(Work order) Among the entries below, extract exactly the lines that run from the one with "were interchanged and D(k,k)" through the one with "0: successful exit", both ends included.
····················
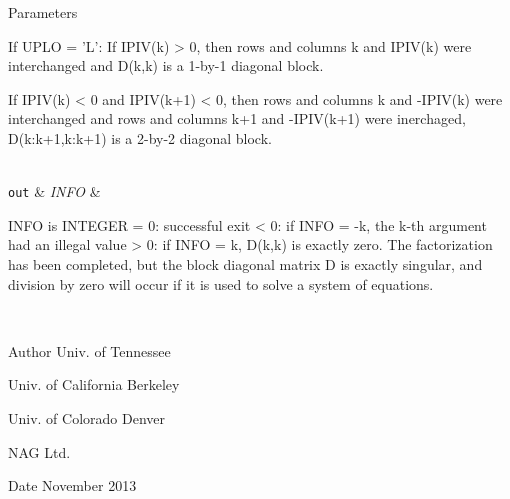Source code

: \begin{DoxyParams}[1]{Parameters}
\begin{DoxyVerb}
          If UPLO = 'L':
             If IPIV(k) > 0, then rows and columns k and IPIV(k)
             were interchanged and D(k,k) is a 1-by-1 diagonal block.

             If IPIV(k) < 0 and IPIV(k+1) < 0, then rows and
             columns k and -IPIV(k) were interchanged and rows and
             columns k+1 and -IPIV(k+1) were inerchaged,
             D(k:k+1,k:k+1) is a 2-by-2 diagonal block.\end{DoxyVerb}
\\
\hline
\mbox{\tt out}  & {\em I\+N\+F\+O} & \begin{DoxyVerb}          INFO is INTEGER
          = 0: successful exit
          < 0: if INFO = -k, the k-th argument had an illegal value
          > 0: if INFO = k, D(k,k) is exactly zero.  The factorization
               has been completed, but the block diagonal matrix D is
               exactly singular, and division by zero will occur if it
               is used to solve a system of equations.\end{DoxyVerb}
 \\
\hline
\end{DoxyParams}
\begin{DoxyAuthor}{Author}
Univ. of Tennessee 

Univ. of California Berkeley 

Univ. of Colorado Denver 

N\+A\+G Ltd. 
\end{DoxyAuthor}
\begin{DoxyDate}{Date}
November 2013 
\end{DoxyDate}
····················
(Task output)
             were interchanged and D(k,k) is a 1-by-1 diagonal block.

             If IPIV(k) < 0 and IPIV(k+1) < 0, then rows and
             columns k and -IPIV(k) were interchanged and rows and
             columns k+1 and -IPIV(k+1) were inerchaged,
             D(k:k+1,k:k+1) is a 2-by-2 diagonal block.\end{DoxyVerb}
\\
\hline
\mbox{\tt out}  & {\em I\+N\+F\+O} & \begin{DoxyVerb}          INFO is INTEGER
          = 0: successful exit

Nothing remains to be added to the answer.